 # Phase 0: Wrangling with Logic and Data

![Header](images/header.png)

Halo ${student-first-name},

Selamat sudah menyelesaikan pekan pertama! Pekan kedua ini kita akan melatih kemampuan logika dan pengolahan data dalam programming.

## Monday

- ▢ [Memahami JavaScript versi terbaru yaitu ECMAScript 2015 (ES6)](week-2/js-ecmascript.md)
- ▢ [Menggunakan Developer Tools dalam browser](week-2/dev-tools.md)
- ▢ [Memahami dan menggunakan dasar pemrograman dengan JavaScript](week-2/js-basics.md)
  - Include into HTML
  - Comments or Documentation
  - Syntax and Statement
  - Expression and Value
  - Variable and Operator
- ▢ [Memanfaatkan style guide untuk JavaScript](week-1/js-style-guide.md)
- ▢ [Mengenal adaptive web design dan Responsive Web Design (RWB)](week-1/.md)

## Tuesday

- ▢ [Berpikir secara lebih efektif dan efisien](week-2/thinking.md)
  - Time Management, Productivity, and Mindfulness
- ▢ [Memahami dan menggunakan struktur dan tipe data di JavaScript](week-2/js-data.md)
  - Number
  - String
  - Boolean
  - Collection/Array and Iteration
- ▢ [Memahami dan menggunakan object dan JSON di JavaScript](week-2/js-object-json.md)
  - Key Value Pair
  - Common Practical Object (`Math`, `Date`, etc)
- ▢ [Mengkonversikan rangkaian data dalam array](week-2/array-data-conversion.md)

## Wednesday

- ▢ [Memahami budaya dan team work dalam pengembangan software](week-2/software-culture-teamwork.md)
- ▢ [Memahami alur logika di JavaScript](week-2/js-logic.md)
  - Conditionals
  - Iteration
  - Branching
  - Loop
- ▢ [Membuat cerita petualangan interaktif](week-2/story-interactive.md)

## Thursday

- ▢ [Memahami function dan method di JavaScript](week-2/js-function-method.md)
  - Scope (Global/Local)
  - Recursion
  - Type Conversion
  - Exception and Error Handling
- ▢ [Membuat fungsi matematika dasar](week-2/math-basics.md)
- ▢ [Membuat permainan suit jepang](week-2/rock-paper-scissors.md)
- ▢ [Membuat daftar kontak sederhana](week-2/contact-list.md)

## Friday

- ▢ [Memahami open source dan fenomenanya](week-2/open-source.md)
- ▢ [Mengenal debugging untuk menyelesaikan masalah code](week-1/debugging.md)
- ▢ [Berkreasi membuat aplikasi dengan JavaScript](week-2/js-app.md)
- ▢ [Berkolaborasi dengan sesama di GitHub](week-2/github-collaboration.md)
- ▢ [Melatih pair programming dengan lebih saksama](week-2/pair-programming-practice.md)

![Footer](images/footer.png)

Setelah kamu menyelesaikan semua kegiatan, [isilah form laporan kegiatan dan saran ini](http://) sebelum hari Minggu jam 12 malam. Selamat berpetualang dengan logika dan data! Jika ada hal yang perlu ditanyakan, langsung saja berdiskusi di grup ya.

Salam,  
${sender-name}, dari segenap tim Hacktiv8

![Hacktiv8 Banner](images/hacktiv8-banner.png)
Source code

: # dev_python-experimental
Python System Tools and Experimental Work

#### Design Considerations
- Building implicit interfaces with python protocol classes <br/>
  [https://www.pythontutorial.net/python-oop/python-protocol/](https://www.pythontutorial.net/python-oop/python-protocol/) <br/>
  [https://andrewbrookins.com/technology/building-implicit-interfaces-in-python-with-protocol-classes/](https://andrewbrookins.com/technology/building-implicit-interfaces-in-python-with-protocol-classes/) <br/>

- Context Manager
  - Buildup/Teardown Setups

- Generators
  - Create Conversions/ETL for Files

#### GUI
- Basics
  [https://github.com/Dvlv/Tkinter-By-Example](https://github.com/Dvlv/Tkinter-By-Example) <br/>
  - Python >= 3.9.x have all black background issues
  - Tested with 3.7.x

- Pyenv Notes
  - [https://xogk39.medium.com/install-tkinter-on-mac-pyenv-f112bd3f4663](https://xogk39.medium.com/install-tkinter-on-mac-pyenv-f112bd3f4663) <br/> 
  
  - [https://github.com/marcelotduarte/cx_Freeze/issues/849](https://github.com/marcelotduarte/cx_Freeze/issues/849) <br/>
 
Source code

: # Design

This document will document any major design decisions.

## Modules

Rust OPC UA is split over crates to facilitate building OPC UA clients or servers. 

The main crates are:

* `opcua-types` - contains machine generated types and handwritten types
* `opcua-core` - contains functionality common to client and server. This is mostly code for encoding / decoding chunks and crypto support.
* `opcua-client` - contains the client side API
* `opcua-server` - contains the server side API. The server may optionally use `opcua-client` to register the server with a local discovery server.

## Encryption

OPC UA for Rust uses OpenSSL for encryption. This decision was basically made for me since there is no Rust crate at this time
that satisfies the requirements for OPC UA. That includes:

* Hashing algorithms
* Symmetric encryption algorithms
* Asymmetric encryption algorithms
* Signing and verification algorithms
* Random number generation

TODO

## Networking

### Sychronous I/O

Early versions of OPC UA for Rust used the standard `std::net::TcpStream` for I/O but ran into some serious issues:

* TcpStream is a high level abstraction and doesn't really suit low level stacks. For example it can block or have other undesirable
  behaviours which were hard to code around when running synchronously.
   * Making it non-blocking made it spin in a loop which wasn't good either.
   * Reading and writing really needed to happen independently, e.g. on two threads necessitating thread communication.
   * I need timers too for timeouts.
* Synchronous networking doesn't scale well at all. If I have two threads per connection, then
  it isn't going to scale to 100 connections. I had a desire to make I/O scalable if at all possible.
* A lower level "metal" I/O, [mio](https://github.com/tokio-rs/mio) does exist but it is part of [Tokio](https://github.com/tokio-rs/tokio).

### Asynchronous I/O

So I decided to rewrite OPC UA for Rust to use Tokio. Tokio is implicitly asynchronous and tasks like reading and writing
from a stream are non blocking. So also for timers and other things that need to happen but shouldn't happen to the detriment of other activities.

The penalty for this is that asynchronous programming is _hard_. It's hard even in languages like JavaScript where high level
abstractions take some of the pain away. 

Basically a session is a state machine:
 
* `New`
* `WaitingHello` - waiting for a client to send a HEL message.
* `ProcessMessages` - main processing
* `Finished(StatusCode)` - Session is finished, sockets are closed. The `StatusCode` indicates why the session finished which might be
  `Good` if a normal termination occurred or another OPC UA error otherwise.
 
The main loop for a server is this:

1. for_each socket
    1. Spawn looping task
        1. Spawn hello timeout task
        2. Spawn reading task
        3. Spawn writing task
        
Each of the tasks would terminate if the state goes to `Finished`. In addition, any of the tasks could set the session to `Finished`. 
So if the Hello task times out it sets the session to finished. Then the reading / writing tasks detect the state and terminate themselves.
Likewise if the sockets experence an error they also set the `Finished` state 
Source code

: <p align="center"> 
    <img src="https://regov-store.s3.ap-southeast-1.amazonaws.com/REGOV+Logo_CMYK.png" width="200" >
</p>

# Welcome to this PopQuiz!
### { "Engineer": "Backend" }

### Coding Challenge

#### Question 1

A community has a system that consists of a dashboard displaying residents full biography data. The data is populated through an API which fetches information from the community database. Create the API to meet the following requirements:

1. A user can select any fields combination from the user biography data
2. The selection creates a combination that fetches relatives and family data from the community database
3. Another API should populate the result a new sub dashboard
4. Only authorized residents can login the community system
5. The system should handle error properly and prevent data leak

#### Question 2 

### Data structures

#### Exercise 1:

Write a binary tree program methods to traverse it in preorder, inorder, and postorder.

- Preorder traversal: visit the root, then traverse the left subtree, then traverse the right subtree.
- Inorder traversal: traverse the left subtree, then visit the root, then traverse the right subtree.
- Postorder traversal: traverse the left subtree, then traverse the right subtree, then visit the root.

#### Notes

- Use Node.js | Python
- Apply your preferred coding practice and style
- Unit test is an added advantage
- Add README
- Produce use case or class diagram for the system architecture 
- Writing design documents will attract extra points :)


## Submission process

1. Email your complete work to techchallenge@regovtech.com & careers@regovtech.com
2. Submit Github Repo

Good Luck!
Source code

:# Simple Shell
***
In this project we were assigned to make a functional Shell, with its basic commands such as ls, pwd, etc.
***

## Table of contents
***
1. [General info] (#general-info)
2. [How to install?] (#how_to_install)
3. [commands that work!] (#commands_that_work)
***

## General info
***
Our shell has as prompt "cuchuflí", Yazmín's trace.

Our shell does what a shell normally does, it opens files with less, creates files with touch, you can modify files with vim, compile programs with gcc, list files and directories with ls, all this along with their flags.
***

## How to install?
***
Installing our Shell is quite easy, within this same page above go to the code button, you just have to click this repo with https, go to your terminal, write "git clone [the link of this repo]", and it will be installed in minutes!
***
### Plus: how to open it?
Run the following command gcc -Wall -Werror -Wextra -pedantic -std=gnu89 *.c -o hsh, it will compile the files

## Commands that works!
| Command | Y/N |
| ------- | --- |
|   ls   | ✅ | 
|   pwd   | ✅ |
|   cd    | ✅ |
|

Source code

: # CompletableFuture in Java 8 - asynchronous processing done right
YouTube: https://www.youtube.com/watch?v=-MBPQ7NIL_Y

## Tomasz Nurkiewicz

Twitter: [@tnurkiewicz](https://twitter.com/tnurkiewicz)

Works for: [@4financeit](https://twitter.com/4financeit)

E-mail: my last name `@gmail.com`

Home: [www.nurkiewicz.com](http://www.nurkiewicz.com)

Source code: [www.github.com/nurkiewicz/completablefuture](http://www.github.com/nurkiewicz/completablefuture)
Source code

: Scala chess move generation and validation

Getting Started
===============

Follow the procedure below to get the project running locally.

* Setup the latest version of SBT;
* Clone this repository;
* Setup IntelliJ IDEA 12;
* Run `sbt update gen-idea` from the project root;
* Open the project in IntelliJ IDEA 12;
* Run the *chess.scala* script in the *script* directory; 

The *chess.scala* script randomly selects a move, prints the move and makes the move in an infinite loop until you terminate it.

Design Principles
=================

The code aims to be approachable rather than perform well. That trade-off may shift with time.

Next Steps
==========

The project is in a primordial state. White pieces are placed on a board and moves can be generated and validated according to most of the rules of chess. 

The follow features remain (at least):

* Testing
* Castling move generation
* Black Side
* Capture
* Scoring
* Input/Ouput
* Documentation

—————

Work request: Every line above from the line with "So I decided" to the line with "- main processing" is wanted, ends included; write them out exactly and add no other line.

Result for this task:
So I decided to rewrite OPC UA for Rust to use Tokio. Tokio is implicitly asynchronous and tasks like reading and writing
from a stream are non blocking. So also for timers and other things that need to happen but shouldn't happen to the detriment of other activities.

The penalty for this is that asynchronous programming is _hard_. It's hard even in languages like JavaScript where high level
abstractions take some of the pain away. 

Basically a session is a state machine:
 
* `New`
* `WaitingHello` - waiting for a client to send a HEL message.
* `ProcessMessages` - main processing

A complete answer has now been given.